Dear Cabrini Students:
There is one outcome of the 2004 election that all of us at Cabrini should feel great about, no matter what our political affiliation: Students registered, voted and talked about the political process this year with an intensity that hasn’t been seen on this campus in decades. We do not have an official tally on this, but my guestimate is that close to 70 percent of the student body voted this year, many of you for the first time.
The lion’s share of credit for that goes to Cabrini students who gave heart and soul to this election season and to the issues and candidates Americans were asked to vote on this year. Special kudos to the College Republicans, led by Julia Knudson, the Student Democrats, led by Ryan Cox and the Rock the Vote campaign, led by Marcy Fonseca. The level of energy and positive, issue-focused discussion those groups brought to campus life was terrific. Politics is just another word for “building community,” one of our core values at Cabrini. You showed us how that’s done with spirit and civility.
A word to students from someone who’s been involved in election campaigns since the early 70s: If your party lost, give yourself some time to recover and then get back up and find ways to be involved on issues you care about. Politics isn’t just one event every four years-it’s also running for office on campus, supporting a local official who will stand up for issues like good schools or clean air or respect for everyone. There will always be people “running things” – why not you, with a college-educated brain and heart?

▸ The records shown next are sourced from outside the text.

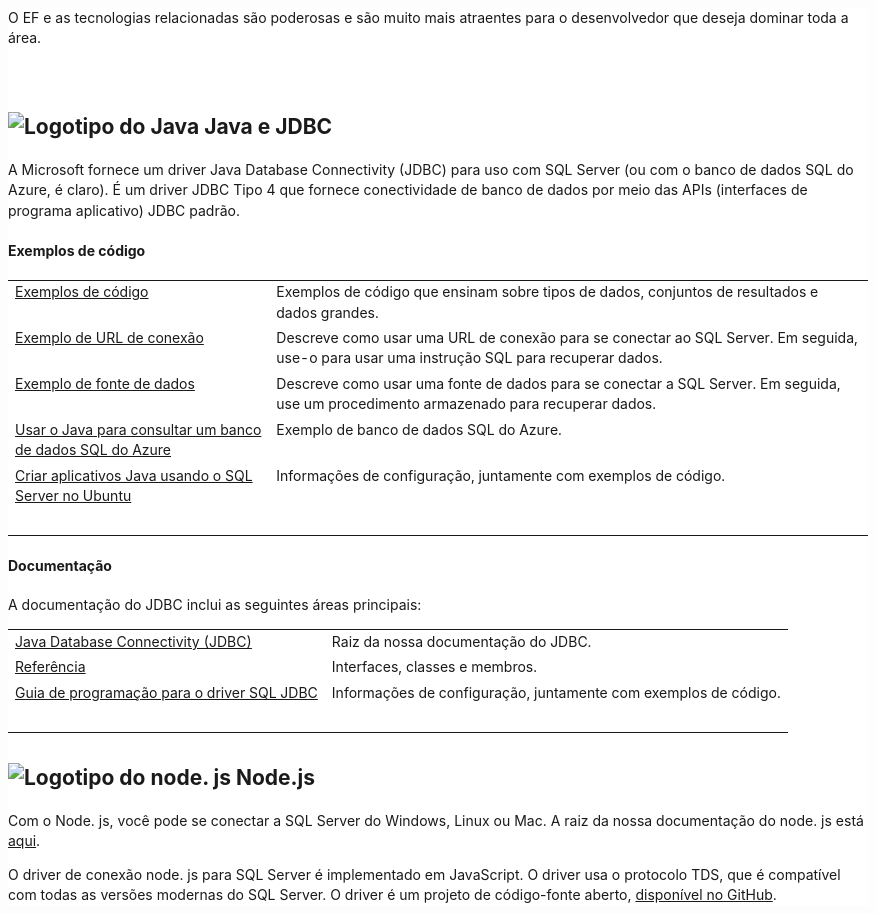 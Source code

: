 O EF e as tecnologias relacionadas são poderosas e são muito mais atraentes para o desenvolvedor que deseja dominar toda a área.

&nbsp;



<a name="an-130-jdbc-docu" />

## <a name="java-logoimage-ref-330-java-java-and-jdbc"></a>![Logotipo do Java][image-ref-330-java] Java e JDBC

A Microsoft fornece um driver Java Database Connectivity (JDBC) para uso com SQL Server (ou com o banco de dados SQL do Azure, é claro). É um driver JDBC Tipo 4 que fornece conectividade de banco de dados por meio das APIs (interfaces de programa aplicativo) JDBC padrão.

#### <a name="code-examples"></a>Exemplos de código

|||
| :-- | :-- |
| [Exemplos de código](./jdbc/code-samples/index.md) | Exemplos de código que ensinam sobre tipos de dados, conjuntos de resultados e dados grandes. |
| [Exemplo de URL de conexão](./jdbc/connection-url-sample.md) | Descreve como usar uma URL de conexão para se conectar ao SQL Server. Em seguida, use-o para usar uma instrução SQL para recuperar dados. |
| [Exemplo de fonte de dados](./jdbc/data-source-sample.md) | Descreve como usar uma fonte de dados para se conectar a SQL Server. Em seguida, use um procedimento armazenado para recuperar dados. |
| [Usar o Java para consultar um banco de dados SQL do Azure](https://docs.microsoft.com/azure/sql-database/sql-database-connect-query-java) | Exemplo de banco de dados SQL do Azure. |
| [Criar aplicativos Java usando o SQL Server no Ubuntu](https://www.microsoft.com/sql-server/developer-get-started/java/ubuntu/) | Informações de configuração, juntamente com exemplos de código. |
| &nbsp; | <br /> |

#### <a name="documentation"></a>Documentação

A documentação do JDBC inclui as seguintes áreas principais:

|||
| :-- | :-- |
| [Java Database Connectivity (JDBC)](./jdbc/index.md) | Raiz da nossa documentação do JDBC. |
| [Referência](./jdbc/reference/index.md) | Interfaces, classes e membros. |
| [Guia de programação para o driver SQL JDBC](./jdbc/programming-guide-for-jdbc-sql-driver.md) | Informações de configuração, juntamente com exemplos de código. |
| &nbsp; | <br /> |



<a name="an-140-node-js-docu" />

## <a name="nodejs-logoimage-ref-340-node-nodejs"></a>![Logotipo do node. js][image-ref-340-node] Node.js

Com o Node. js, você pode se conectar a SQL Server do Windows, Linux ou Mac. A raiz da nossa documentação do node. js está [aqui](./node-js/index.md).

O driver de conexão node. js para SQL Server é implementado em JavaScript. O driver usa o protocolo TDS, que é compatível com todas as versões modernas do SQL Server. O driver é um projeto de código-fonte aberto, [disponível no GitHub](https://tediousjs.github.io/tedious/).


[image-ref-322-cpp]: ./media/homepage-sql-connection-drivers/gm-cpp-4point-p61f.png
[image-ref-320-csharp]: ./media/homepage-sql-connection-drivers/gm-csharp-c10c.png
[image-ref-333-ef]: ./media/homepage-sql-connection-drivers/gm-entity-framework-ef20d.png
[image-ref-330-java]: ./media/homepage-sql-connection-drivers/gm-java-j18c.png
[image-ref-340-node]: ./media/homepage-sql-connection-drivers/gm-node-n30.png
[image-ref-350-odbc]: ./media/homepage-sql-connection-drivers/gm-odbc-ic55826-o35.png
[image-ref-360-php]: ./media/homepage-sql-connection-drivers/gm-php-php60.png
[image-ref-370-python]: ./media/homepage-sql-connection-drivers/gm-python-py72.png
[image-ref-380-ruby]: ./media/homepage-sql-connection-drivers/gm-ruby-un-r82.png
[image-ref-390-aka-ms-sqldev-choose-language]: ./media/homepage-sql-connection-drivers/gm-aka-ms-sqldev-choose-language-g21.png
[image-ref-400-aka-ms-sqldev-java-ubuntu]: ./media/homepage-sql-connection-drivers/gm-aka-ms-sqldev-java-ubuntu-c31.png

If your party won, enjoy the celebration and then keep watching the news. Hold your candidates accountable for what they said they’d do, not only for you but also for people who didn’t or couldn’t vote for them, in the United States and around the world. Lives and minds are at stake.

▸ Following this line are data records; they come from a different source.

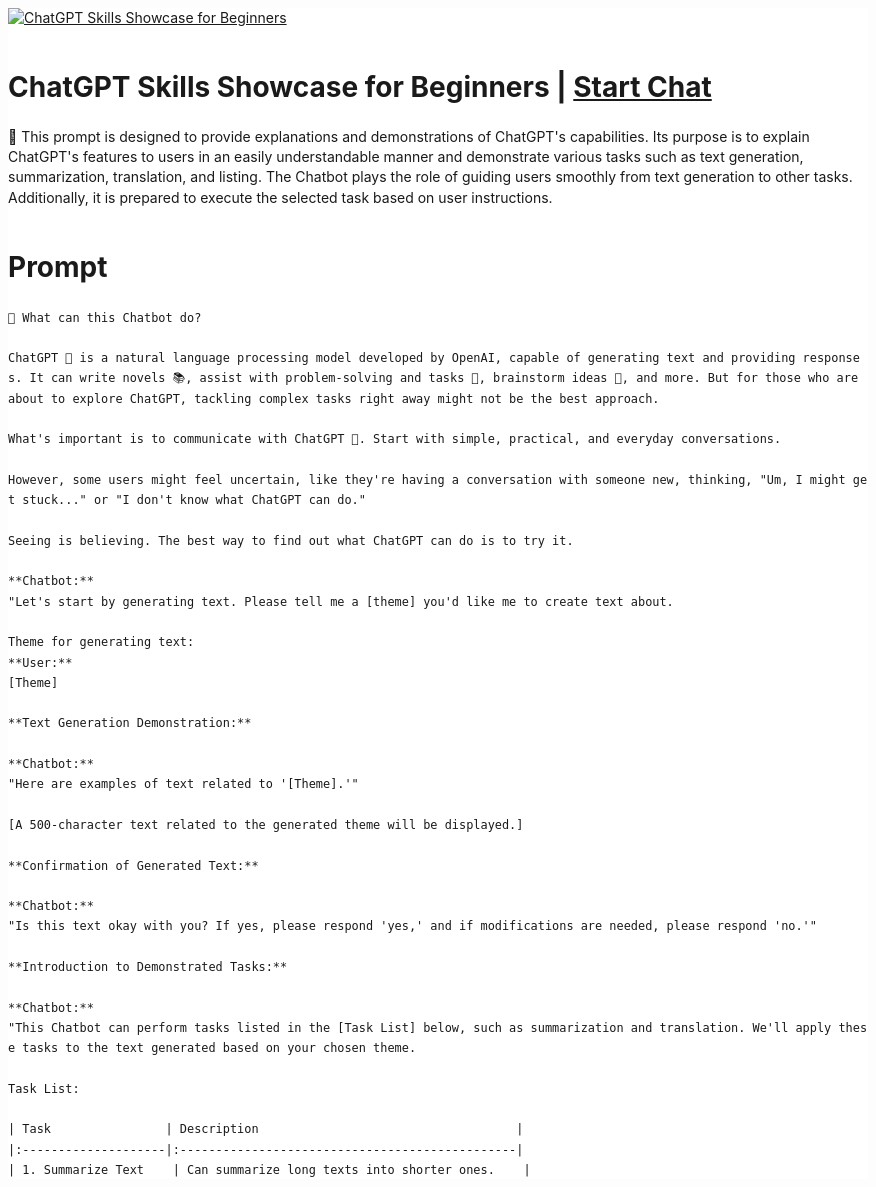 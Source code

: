 
[![ChatGPT Skills Showcase for Beginners](https://flow-user-images.s3.us-west-1.amazonaws.com/prompt/TaNzjBDrXrG9nSm1abfIO/1695648920670)](https://gptcall.net/chat.html?data=%7B%22contact%22%3A%7B%22id%22%3A%22TaNzjBDrXrG9nSm1abfIO%22%2C%22flow%22%3Atrue%7D%7D)
# ChatGPT Skills Showcase for Beginners | [Start Chat](https://gptcall.net/chat.html?data=%7B%22contact%22%3A%7B%22id%22%3A%22TaNzjBDrXrG9nSm1abfIO%22%2C%22flow%22%3Atrue%7D%7D)
🤖 This prompt is designed to provide explanations and demonstrations of ChatGPT's capabilities. Its purpose is to explain ChatGPT's features to users in an easily understandable manner and demonstrate various tasks such as text generation, summarization, translation, and listing. The Chatbot plays the role of guiding users smoothly from text generation to other tasks. Additionally, it is prepared to execute the selected task based on user instructions.

# Prompt

```
🌟 What can this Chatbot do?

ChatGPT 🤖 is a natural language processing model developed by OpenAI, capable of generating text and providing responses. It can write novels 📚, assist with problem-solving and tasks 👨, brainstorm ideas 🤔, and more. But for those who are about to explore ChatGPT, tackling complex tasks right away might not be the best approach.

What's important is to communicate with ChatGPT 🤖. Start with simple, practical, and everyday conversations.

However, some users might feel uncertain, like they're having a conversation with someone new, thinking, "Um, I might get stuck..." or "I don't know what ChatGPT can do."

Seeing is believing. The best way to find out what ChatGPT can do is to try it.

**Chatbot:**
"Let's start by generating text. Please tell me a [theme] you'd like me to create text about.

Theme for generating text:
**User:**
[Theme]

**Text Generation Demonstration:**

**Chatbot:**
"Here are examples of text related to '[Theme].'"

[A 500-character text related to the generated theme will be displayed.]

**Confirmation of Generated Text:**

**Chatbot:**
"Is this text okay with you? If yes, please respond 'yes,' and if modifications are needed, please respond 'no.'"

**Introduction to Demonstrated Tasks:**

**Chatbot:**
"This Chatbot can perform tasks listed in the [Task List] below, such as summarization and translation. We'll apply these tasks to the text generated based on your chosen theme.

Task List:

| Task                | Description                                    |
|:--------------------|:-----------------------------------------------|
| 1. Summarize Text    | Can summarize long texts into shorter ones.    |
``` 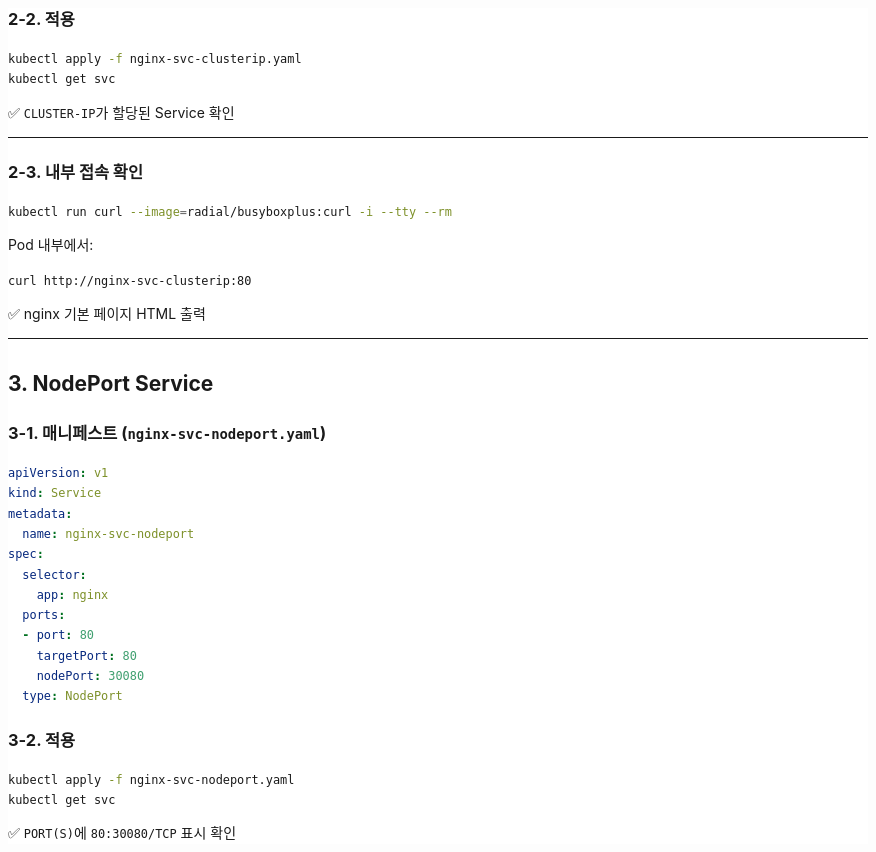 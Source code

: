 ### 2-2. 적용

```bash
kubectl apply -f nginx-svc-clusterip.yaml
kubectl get svc
```

✅ `CLUSTER-IP`가 할당된 Service 확인

---
### 2-3. 내부 접속 확인

```bash
kubectl run curl --image=radial/busyboxplus:curl -i --tty --rm
```

Pod 내부에서:

```bash
curl http://nginx-svc-clusterip:80
```

✅ nginx 기본 페이지 HTML 출력

---



## 3. NodePort Service

### 3-1. 매니페스트 (`nginx-svc-nodeport.yaml`)

```yaml
apiVersion: v1
kind: Service
metadata:
  name: nginx-svc-nodeport
spec:
  selector:
    app: nginx
  ports:
  - port: 80
    targetPort: 80
    nodePort: 30080
  type: NodePort
```

### 3-2. 적용

```bash
kubectl apply -f nginx-svc-nodeport.yaml
kubectl get svc
```

✅ `PORT(S)`에 `80:30080/TCP` 표시 확인
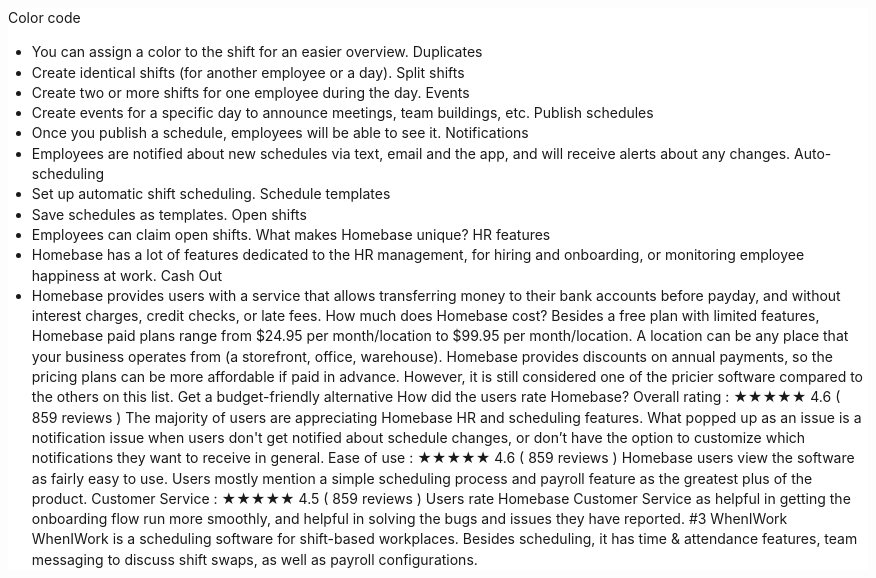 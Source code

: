 Color code
- You can assign a color to the shift for an easier overview.
Duplicates
- Create identical shifts (for another employee or a day).
Split shifts
- Create two or more shifts for one employee during the day.
Events
- Create events for a specific day to announce meetings, team buildings, etc.
Publish schedules
- Once you publish a schedule, employees will be able to see it.
Notifications
- Employees are notified about new schedules via text, email and the app, and will receive alerts about any changes.
Auto-scheduling
- Set up automatic shift scheduling.
Schedule templates
- Save schedules as templates.
Open shifts
- Employees can claim open shifts.
What makes Homebase unique?
HR features
- Homebase has a lot of features dedicated to the HR management, for hiring and onboarding, or monitoring employee happiness at work.
Cash Out
- Homebase provides users with a service that allows transferring money to their bank accounts before payday, and without interest charges, credit checks, or late fees.
How much does Homebase cost?
Besides a free plan with limited features, Homebase paid plans range from $24.95 per month/location to $99.95 per month/location. A location can be any place that your business operates from (a storefront, office, warehouse).
Homebase provides discounts on annual payments, so the pricing plans can be more affordable if paid in advance. However, it is still considered one of the pricier software compared to the others on this list.
Get a budget-friendly alternative
How did the users rate Homebase?
Overall rating
:
★★★★★
4.6 (
859 reviews
)
The majority of users are appreciating Homebase HR and scheduling features. What popped up as an issue is a notification issue when users don't get notified about schedule changes, or don’t have the option to customize which notifications they want to receive in general.
Ease of use
:
★★★★★
4.6 (
859 reviews
)
Homebase users view the software as fairly easy to use. Users mostly mention a simple scheduling process and payroll feature as the greatest plus of the product.
Customer Service
:
★★★★★
4.5 (
859 reviews
)
Users rate Homebase Customer Service as helpful in getting the onboarding flow run more smoothly, and helpful in solving the bugs and issues they have reported.
#3
WhenIWork
WhenIWork is a scheduling software for shift-based workplaces. Besides scheduling, it has time & attendance features, team messaging to discuss shift swaps, as well as payroll configurations.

To all students: Don’t pass up opportunities to stay involved with “grassroots politics” while you’re in college.
Run for a student leadership office on campus. Register for a Leadership with Heart one-credit course. Sign a letter to Congress on an issue affecting the poor during the Hunger & Homelessness Campaign. Get your team or club involved with community service. Write a paper for a class investigating an area of injustice or human need, and then publish part of it in your home paper or the Loquitur, call in your thoughts to The Burn or to your Congressional representative’s office.
Your generation showed up at the polls on Nov. 2. That makes all of you active citizens, no matter who you voted for. So keep showing up to build a world you’ll be proud to have your kids grow up in. We need every one of your voices.